Task instructions :: If a line holds the word "Cloud", copy it from the entries.

***** Data

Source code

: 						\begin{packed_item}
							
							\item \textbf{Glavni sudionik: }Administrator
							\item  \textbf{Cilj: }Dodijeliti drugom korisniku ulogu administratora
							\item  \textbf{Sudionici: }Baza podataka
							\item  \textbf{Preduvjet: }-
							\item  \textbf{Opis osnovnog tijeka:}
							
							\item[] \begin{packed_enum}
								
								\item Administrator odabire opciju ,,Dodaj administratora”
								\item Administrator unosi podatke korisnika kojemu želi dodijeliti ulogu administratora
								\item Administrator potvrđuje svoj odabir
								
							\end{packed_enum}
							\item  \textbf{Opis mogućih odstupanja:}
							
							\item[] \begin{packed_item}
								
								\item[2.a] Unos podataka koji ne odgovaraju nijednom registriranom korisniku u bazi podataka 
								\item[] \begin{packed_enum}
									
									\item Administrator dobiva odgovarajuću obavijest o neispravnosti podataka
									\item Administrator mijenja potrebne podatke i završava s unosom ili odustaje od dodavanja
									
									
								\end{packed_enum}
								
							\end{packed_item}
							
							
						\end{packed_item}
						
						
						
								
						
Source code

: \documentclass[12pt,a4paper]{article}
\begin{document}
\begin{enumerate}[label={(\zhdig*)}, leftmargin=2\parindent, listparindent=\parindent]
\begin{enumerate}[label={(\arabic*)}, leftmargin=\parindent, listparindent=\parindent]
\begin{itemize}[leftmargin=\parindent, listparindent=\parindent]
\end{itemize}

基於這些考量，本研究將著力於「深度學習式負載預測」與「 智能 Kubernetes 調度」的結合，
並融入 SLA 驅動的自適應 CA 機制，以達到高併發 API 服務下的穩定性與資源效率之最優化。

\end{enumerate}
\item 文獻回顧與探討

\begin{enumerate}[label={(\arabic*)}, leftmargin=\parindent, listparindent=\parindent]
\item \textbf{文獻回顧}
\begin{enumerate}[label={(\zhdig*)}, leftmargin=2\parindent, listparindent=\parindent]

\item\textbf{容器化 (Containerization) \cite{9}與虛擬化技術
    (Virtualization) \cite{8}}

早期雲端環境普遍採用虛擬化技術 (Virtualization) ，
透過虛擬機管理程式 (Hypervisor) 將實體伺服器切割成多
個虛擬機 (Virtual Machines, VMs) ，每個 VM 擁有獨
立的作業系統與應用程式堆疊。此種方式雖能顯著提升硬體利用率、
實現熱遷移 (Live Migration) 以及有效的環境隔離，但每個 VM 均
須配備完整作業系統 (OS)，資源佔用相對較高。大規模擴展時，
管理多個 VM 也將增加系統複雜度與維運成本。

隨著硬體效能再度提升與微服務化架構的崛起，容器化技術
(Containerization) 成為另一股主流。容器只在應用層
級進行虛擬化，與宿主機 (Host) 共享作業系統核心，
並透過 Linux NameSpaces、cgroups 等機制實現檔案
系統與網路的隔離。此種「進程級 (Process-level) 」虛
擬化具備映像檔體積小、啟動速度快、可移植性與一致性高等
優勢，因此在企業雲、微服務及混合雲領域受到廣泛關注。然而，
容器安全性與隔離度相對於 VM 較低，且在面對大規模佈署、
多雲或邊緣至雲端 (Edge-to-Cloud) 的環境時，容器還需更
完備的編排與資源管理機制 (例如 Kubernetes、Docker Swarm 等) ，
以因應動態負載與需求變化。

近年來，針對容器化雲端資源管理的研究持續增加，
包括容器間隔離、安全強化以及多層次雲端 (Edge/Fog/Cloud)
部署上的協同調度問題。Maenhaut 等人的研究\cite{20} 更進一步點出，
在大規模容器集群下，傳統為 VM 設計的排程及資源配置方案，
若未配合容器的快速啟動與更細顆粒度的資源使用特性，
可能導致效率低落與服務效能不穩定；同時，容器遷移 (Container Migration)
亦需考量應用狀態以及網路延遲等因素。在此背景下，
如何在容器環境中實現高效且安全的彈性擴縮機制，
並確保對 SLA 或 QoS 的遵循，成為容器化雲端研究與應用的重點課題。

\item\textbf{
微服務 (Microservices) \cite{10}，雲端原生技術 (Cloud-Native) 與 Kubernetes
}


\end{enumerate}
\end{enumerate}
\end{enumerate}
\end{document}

**********

Exercise output ::
多雲或邊緣至雲端 (Edge-to-Cloud) 的環境時，容器還需更
包括容器間隔離、安全強化以及多層次雲端 (Edge/Fog/Cloud)
微服務 (Microservices) \cite{10}，雲端原生技術 (Cloud-Native) 與 Kubernetes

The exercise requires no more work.